As you're already with Commsec (I assume you only have access to their web platform and don't use PT gold) you can call up and ask them for their eto form and complete it- that means you can trade options via commsec once it's accepted. All you then have to do is ask them to sign you up for PT platinum (they charge in arrears at the end of the quarter from memory) and make sure just execute one eto trade per quarter (about $35 per quarter as I outlined above in my earlier post). 

I found out about this loophole through experience, slowly moved from their web platform to their top level software. Obviously they'd prefer to only talk about their headline monthly fee option for ProTrader access. If you just want to look at advanced market depth options this may not be attractive. Furthermore, I may have missed out on something that may prevent you from taking advantage of this backdoor rate which is clearly designed for options traders.

Now all that is only if you want to.


----------



## yonnie (24 November 2007)

yeah, you`re right richkid

i can get Comsec Professional Trader free if I trade options once a month.

wow, I might even make a good profit on my eto trade!

thanks for the tip


----------



## yonnie (24 November 2007)

just realise that eto`s is on 1,000 shares, so that would add another $ 10 to the cost of the brokerage @ $35.

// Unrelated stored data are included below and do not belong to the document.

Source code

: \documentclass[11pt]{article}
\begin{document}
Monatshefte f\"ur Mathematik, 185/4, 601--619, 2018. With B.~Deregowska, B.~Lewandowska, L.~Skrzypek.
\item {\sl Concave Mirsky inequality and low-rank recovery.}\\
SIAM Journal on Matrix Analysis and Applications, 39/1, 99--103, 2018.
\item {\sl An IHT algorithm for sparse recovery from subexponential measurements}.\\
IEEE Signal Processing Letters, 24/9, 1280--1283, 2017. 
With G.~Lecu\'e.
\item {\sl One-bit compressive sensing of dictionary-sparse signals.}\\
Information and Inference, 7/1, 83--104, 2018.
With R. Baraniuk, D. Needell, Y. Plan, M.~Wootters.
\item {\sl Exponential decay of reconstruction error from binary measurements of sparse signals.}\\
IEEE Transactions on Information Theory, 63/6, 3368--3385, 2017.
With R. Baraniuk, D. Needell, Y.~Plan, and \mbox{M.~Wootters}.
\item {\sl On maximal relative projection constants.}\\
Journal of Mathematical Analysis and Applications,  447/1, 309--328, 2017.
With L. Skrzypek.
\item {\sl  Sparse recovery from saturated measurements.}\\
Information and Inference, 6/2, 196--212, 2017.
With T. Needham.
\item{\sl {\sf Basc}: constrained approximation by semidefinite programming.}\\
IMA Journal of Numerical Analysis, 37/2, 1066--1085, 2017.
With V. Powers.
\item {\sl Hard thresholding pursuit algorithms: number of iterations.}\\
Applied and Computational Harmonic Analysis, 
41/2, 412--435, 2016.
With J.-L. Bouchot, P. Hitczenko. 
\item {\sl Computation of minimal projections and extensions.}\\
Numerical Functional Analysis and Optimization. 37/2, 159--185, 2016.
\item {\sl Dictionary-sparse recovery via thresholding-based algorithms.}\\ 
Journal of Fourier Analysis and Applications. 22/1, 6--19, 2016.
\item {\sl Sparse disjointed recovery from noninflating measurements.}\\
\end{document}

so the total costs would be $ 180 per year.
just got to see if there`s anything cheaper than that.

thanks


----------



## RichKid (24 November 2007)

yonnie said:


> just realise that eto`s is on 1,000 shares, so that would add another $ 10 to the cost of the brokerage @ $35.
> 
> so the total costs would be $ 180 per year.
> just got to see if there`s anything cheaper than that.
> ...




Hi yonnie
Yes, apologies, my oversight. There is an options clearing house fee of about $1.12 per contract, so that's an extra $4.50 annually: $184.30 pa (34.95*4 + 40 + 4.50) for unfettered access pa seems about right depending on how low the option spreads go. 

I'm not sure how realistic it is to buy options priced at half a cent or less- some of the experienced Aussie options players here on ASF may actually have data or knowledge of such trades.

You might even make a profit out of some of the trades but at one contract at half a cent they'd have to go to the moon to cover all your costs so don't think about that. Would be cheaper to trade options via IB as their commish is much lower.

Also, check to see if it's one options trade _per quarter_, as I believe it is, or if it's something more frequent. Note that the current commsec quarter is NovDecJan (from memory) .

See how you go with your research comparisons and verify with commsec before you decide. 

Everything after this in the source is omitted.